KMLD
- Casper, Wyoming; United States;
- Frequency: 94.5 MHz
- Branding: Melody 94.5

Programming
- Format: Oldies

Ownership
- Owner: Mt. Rushmore Broadcasting, Inc.
- Sister stations: KVOC, KHOC, KQLT, KASS

History
- First air date: May 11, 1979
- Former call signs: KAWY (1979–1985); KGRQ (1985–1989); KMGW (1989–2001);
- Former frequencies: 97.3 MHz
- Call sign meaning: Melody

Technical information
- Licensing authority: FCC
- Facility ID: 11927
- Class: C
- ERP: 63,000 watts; 65,000 watts (with beam tilt);
- HAAT: 582 meters (1,909 ft)
- Transmitter coordinates: 42°44′3″N 106°20′0″W﻿ / ﻿42.73417°N 106.33333°W

Links
- Public license information: Public file; LMS;

= KMLD =

KMLD (94.5 FM) is a commercial radio station licensed to Casper, Wyoming, United States. KMLD airs an oldies music format branded as "Melody 94.5".

All Mt. Rushmore Casper stations are located at 218 N. Wolcott in downtown Casper. The transmitter is located on Casper Mountain.

==History==
The 94.5 frequency started as KAWY, receiving its license to cover on May 11, 1979.

The station was one of four radio stations broadcasting to Casper at the time. The others were KTWO, KVOC, and sister KATI. As KAWY, the station was referred to as Y94 and later KY 94. In 1981, KAWY and then KATI were sold to Stuart Broadcasting. After operating at a loss due to newcomer KTRS-FM, the station was sold a year later to a Colorado company. KAWY played an album oriented rock format, as it could not compete with KTRS. The stations were sold again in 1985, to a local businessman. The station was flipped to KGRQ, using the slogan "Gourmet Rock". The stations continued to lose money and both stations were taken silent in the fall of 1987. KGRQ returned to air in 1988, thanks to KTWO radio.

The station changed calls to KMGW on May 15, 1989. The station was known as Magic 94.5, carrying an adult contemporary/variety format. The KMGW calls were moved to 96.7 in 1997 (which would become KRNK).

The current incarnation started at 97.3 FM in 1997, and was owned by Hart Media. The station was known as "Melody 97.3". The station was later sold along with the other Hart Media Stations to Mountain States Broadcasting in 1998. Mountain States owned KTRS-FM (then on 95.5 FM), KRVK (which had just signed on at 107.7 FM), and KYOD (on 104.7 FM).

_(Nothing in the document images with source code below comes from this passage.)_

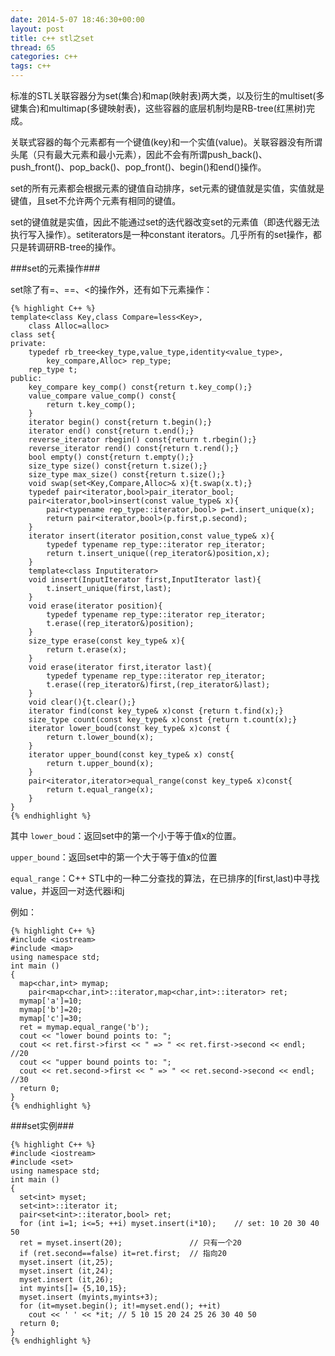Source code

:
 ```yaml
---
date: 2014-5-07 18:46:30+00:00
layout: post
title: c++ stl之set
thread: 65
categories: c++
tags: c++
---
```


标准的STL关联容器分为set(集合)和map(映射表)两大类，以及衍生的multiset(多键集合)和multimap(多键映射表)，这些容器的底层机制均是RB-tree(红黑树)完成。

关联式容器的每个元素都有一个键值(key)和一个实值(value)。关联容器没有所谓头尾（只有最大元素和最小元素），因此不会有所谓push_back()、push_front()、pop_back()、pop_front()、begin()和end()操作。

set的所有元素都会根据元素的键值自动排序，set元素的键值就是实值，实值就是键值，且set不允许两个元素有相同的键值。

set的键值就是实值，因此不能通过set的迭代器改变set的元素值（即迭代器无法执行写入操作）。setiterators是一种constant iterators。几乎所有的set操作，都只是转调研RB-tree的操作。


###set的元素操作###

set除了有=、==、<的操作外，还有如下元素操作：

	{% highlight C++ %}
	template<class Key,class Compare=less<Key>,
		class Alloc=alloc>
	class set{
	private:
		typedef rb_tree<key_type,value_type,identity<value_type>,
			key_compare,Alloc> rep_type;
		rep_type t;
	public:
		key_compare key_comp() const{return t.key_comp();}
		value_compare value_comp() const{
			return t.key_comp();
		}
		iterator begin() const{return t.begin();}
		iterator end() const{return t.end();}
		reverse_iterator rbegin() const{return t.rbegin();}
		reverse_iterator rend() const{return t.rend();}
		bool empty() const{return t.empty();}
		size_type size() const{return t.size();}
		size_type max_size() const{return t.size();}
		void swap(set<Key,Compare,Alloc>& x){t.swap(x.t);}
		typedef pair<iterator,bool>pair_iterator_bool;
		pair<iterator,bool>insert(const value_type& x){
			pair<typename rep_type::iterator,bool> p=t.insert_unique(x);
			return pair<iterator,bool>(p.first,p.second);
		}
		iterator insert(iterator position,const value_type& x){
			typedef typename rep_type::iterator rep_iterator;
			return t.insert_unique((rep_iterator&)position,x);
		}
		template<class Inputiterator>
		void insert(InputIterator first,InputIterator last){
			t.insert_unique(first,last);
		}
		void erase(iterator position){
			typedef typename rep_type::iterator rep_iterator;
			t.erase((rep_iterator&)position);
		}
		size_type erase(const key_type& x){
			return t.erase(x);
		}
		void erase(iterator first,iterator last){
			typedef typename rep_type::iterator rep_iterator;
			t.erase((rep_iterator&)first,(rep_iterator&)last);
		}
		void clear(){t.clear();}
		iterator find(const key_type& x)const {return t.find(x);}
		size_type count(const key_type& x)const {return t.count(x);}
		iterator lower_boud(const key_type& x)const {
			return t.lower_bound(x);
		}
		iterator upper_bound(const key_type& x) const{
			return t.upper_bound(x);
		}
		pair<iterator,iterator>equal_range(const key_type& x)const{
			return t.equal_range(x);
		}
	}
	{% endhighlight %}

其中
`lower_boud`：返回set中的第一个小于等于值x的位置。

`upper_bound`：返回set中的第一个大于等于值x的位置

`equal_range`：C++ STL中的一种二分查找的算法，在已排序的[first,last)中寻找value，并返回一对迭代器i和j

例如：

	{% highlight C++ %}
	#include <iostream>
	#include <map>
	using namespace std;
	int main ()
	{
	  map<char,int> mymap;
	  	pair<map<char,int>::iterator,map<char,int>::iterator> ret;
	  mymap['a']=10;
	  mymap['b']=20;
	  mymap['c']=30;
	  ret = mymap.equal_range('b');
	  cout << "lower bound points to: ";
	  cout << ret.first->first << " => " << ret.first->second << endl; //20
	  cout << "upper bound points to: ";
	  cout << ret.second->first << " => " << ret.second->second << endl; //30
	  return 0;
	}
	{% endhighlight %}

###set实例###
	
	{% highlight C++ %}
	#include <iostream>
	#include <set>
	using namespace std;
	int main ()
	{
	  set<int> myset;
	  set<int>::iterator it;
	  pair<set<int>::iterator,bool> ret;
	  for (int i=1; i<=5; ++i) myset.insert(i*10);    // set: 10 20 30 40 50
	  ret = myset.insert(20);               // 只有一个20
	  if (ret.second==false) it=ret.first;  // 指向20
	  myset.insert (it,25);                  
	  myset.insert (it,24);                 
	  myset.insert (it,26);                 
	  int myints[]= {5,10,15};              
	  myset.insert (myints,myints+3);
	  for (it=myset.begin(); it!=myset.end(); ++it)
	    cout << ' ' << *it; // 5 10 15 20 24 25 26 30 40 50
	  return 0;
	}
	{% endhighlight %}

The station was sold once again when Clear Channel Communications bought Mountain States Broadcasting. The present owner is Mt. Rushmore Broadcasting. A short while after being bought by Mt. Rushmore, the station moved down to 94.5 FM.
Citing technical difficulties, the station, along with its five other sister stations went dark for a period of time in August 2011. KVOC, KMLD, and KHOC remained silent as of December 17, 2011. Other than equipment reasons, no further information as to why the three stations were off the air had been provided.

==Fines==
KMLD, along with other Casper stations owned by Mt. Rushmore Broadcasting were fined $68,000 for using unlicensed studio transmitter links, which the company had been using for 16 years. The FCC fined the company $68,000 for "willfully and repeatedly" violating the law, giving the stations' owner 30 days to get licenses for its STLs for KHOC, and sister stations KHOC, KASS, and KQLT.
In 2012, station owner Jan Charles Gray was named in a lawsuit by the U.S. Department of Labor for improperly paying employees. Gray called the claims in the lawsuit "bogus".

In 2013, Gray informed the Casper Star Tribune that the lawsuit and a $68,000 fine for unlicensed STLs were "a lot of baloney." Gray said if the FCC doesn't back down, he plans to "sue them on behalf of every radio owner in America that has been wronged by them".